Material for this exercise

◆ ◆ ◆ ◆ ◆

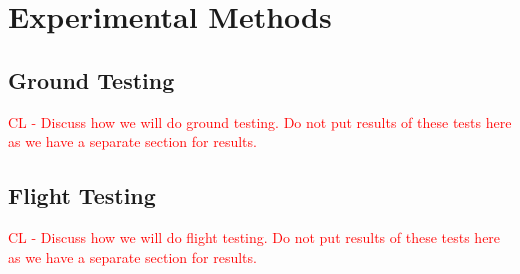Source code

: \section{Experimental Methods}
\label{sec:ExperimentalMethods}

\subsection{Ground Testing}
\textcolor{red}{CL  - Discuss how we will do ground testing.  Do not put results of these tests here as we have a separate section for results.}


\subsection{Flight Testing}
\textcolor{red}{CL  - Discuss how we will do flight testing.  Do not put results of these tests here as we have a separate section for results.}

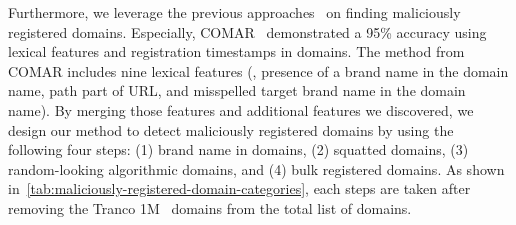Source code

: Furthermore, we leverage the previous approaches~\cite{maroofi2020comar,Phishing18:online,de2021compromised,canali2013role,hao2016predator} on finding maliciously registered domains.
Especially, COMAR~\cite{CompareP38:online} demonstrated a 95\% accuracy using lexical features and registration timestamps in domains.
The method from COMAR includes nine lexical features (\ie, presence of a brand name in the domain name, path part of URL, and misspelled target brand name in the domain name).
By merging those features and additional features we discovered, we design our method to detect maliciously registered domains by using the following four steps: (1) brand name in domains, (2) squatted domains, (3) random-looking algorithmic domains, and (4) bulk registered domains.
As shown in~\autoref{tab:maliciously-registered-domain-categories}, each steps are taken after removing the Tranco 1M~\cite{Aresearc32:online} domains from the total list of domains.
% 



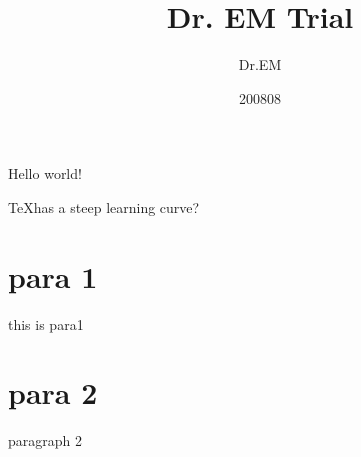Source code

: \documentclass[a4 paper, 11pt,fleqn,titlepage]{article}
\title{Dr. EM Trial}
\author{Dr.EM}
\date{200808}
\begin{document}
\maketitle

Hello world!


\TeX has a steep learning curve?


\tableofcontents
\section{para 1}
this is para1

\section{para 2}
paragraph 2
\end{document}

◆ ◆ ◆ ◆ ◆

Exercise
An exact copy of the material above is required, free of any pictures.

Answer to this exercise
Source code

: \section{Experimental Methods}
\label{sec:ExperimentalMethods}

\subsection{Ground Testing}
\textcolor{red}{CL  - Discuss how we will do ground testing.  Do not put results of these tests here as we have a separate section for results.}


\subsection{Flight Testing}
\textcolor{red}{CL  - Discuss how we will do flight testing.  Do not put results of these tests here as we have a separate section for results.}

Source code

: Furthermore, we leverage the previous approaches~\cite{maroofi2020comar,Phishing18:online,de2021compromised,canali2013role,hao2016predator} on finding maliciously registered domains.
Especially, COMAR~\cite{CompareP38:online} demonstrated a 95\% accuracy using lexical features and registration timestamps in domains.
The method from COMAR includes nine lexical features (\ie, presence of a brand name in the domain name, path part of URL, and misspelled target brand name in the domain name).
By merging those features and additional features we discovered, we design our method to detect maliciously registered domains by using the following four steps: (1) brand name in domains, (2) squatted domains, (3) random-looking algorithmic domains, and (4) bulk registered domains.
As shown in~\autoref{tab:maliciously-registered-domain-categories}, each steps are taken after removing the Tranco 1M~\cite{Aresearc32:online} domains from the total list of domains.
% 



Source code

: \documentclass[a4 paper, 11pt,fleqn,titlepage]{article}
\title{Dr. EM Trial}
\author{Dr.EM}
\date{200808}
\begin{document}
\maketitle

Hello world!


\TeX has a steep learning curve?


\tableofcontents
\section{para 1}
this is para1

\section{para 2}
paragraph 2
\end{document}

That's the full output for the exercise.